Is caring to know about the treatment of farmed animals a confrontation with the facts about the animals and ourselves or an avoidance of them? Is arguing that a sentiment of compassion should be given greater value than a cheaper burger (or having a burger at all) an expression of emotion and impulse or an engagement with reality and our moral intuitions? Two friends are ordering lunch. One says, “I’m in the mood for a burger," and orders it. The other says, “I’m in the mood for a burger," but remembers that there are things more important to him than what he is in the mood for at any given moment, and orders something else. Who is the sentimentalist?”

Nesse último ano eu percebi que todo o meu ideal sobre vegetarianismo minguava. Eu aprendi que existem mais razões além da simples displicência para as pessoas não se tornarem vegetarianas. Hábito. Pressão da família. Medo. Mas o convívio com essas pessoas me fez perceber que eu não ficava mais empolgada em expor meu ponto de vista sobre o assunto, e sim que eu soltava, tímida, quase inaudível, aquele devastador "É que eu não como carne", esperando todo o tipo de escrutínio. O meu vegetarianismo existia mais por hábito do que por ativismo, mesmo que eu nunca tenha desistido, e sim sempre buscado melhorar. Eu cheguei ao ponto de arquitetar responder "Porque eu não gosto", quando me perguntassem porque que eu fiz essa escolha, poupando os comentários desagradáveis que eu não suportava ouvir.

“I can't count the times that upon telling someone I am vegetarian, he or she responded by pointing out an inconsistency in my lifestyle or trying to find a flaw in an argument I never made. (I have often felt that my vegetarianism matters more to such people than it does to me).” 

Você não gostar de uma coisa é sempre melhor aceito do que você gostar e se abster por outras razões.

“I love sushi, I love fried chicken, I love steak. But there is a limit to my love.”

Acho que as pessoas geralmente encaram esse fato como se quem escolheu se abster quisesse se passar por superior. "Oh, veja como eu sou uma pessoa melhor do que você, eu não contribuo com essa indústria maléfica. Agora arda na culpa pelos porquinhos mortos para que você pudesse comer essa sua mortadela." Quando não, não é NADA disso.

É totalmente o contrário. Não quero me fazer de vítima, e para não parecer injusta, afirmo que existem, sim, os tipos que se acham superiores por isso. São esses tipos que provavelmente vão berrar "ASSASSINO!" ou tentar te convencer a virar vegetariano enquanto fuzilam seus nuggets. Mas essas pessoas não contemplam a realidade do vegetarianismo. Vivem em ideais feitos de nuvens, com os pés bem longe de criar caminhos concretos através da compaixão pelos outros, e não da opressão sobre o que acham errado.

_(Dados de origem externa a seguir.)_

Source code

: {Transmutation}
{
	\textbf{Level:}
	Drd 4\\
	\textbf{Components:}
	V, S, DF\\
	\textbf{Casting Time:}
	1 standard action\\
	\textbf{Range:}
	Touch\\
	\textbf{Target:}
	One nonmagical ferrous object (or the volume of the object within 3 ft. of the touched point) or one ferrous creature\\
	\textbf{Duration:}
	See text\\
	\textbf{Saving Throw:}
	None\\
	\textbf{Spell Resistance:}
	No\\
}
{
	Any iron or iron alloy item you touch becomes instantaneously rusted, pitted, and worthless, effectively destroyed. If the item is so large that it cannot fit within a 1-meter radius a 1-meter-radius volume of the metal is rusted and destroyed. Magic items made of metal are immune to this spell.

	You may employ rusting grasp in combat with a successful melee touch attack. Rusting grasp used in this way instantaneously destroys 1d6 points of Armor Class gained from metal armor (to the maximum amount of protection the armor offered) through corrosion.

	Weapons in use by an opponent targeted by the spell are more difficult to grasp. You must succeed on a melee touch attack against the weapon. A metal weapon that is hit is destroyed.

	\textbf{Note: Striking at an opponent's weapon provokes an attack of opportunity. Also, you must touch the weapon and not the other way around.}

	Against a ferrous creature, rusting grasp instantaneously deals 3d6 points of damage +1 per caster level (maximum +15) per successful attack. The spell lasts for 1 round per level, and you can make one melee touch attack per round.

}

Ser vegetariano é ser muito mais vulnerável. 

“What we forget about animals we begin to forget about ourselves.”

É prestar atenção nos rótulos de praticamente todas as coisas que você for comer. É estar constantemente descobrindo novos alimentos. É confiar. É desistir de ter tudo. É ter que dar explicações ou resistir enquanto as pessoas te acham um ser estranho.

Desde que eu me comprometi a ser vegetariana e não me alimentar propositalmente e conscientemente de animais, eu ainda passei um bom tempo sem conhecer o que era corante carmim de cochonilha. A nossa ausência de conexão com os ingredientes do que comemos me fez passar mais um bom tempo sem saber que jujubas e afins eram feitas de gelatina. Mês passado eu descobri que algumas receitas de bolinha de queijo, o único salgadinho das festinhas infantis que me restava, são feitas com caldo de galinha. 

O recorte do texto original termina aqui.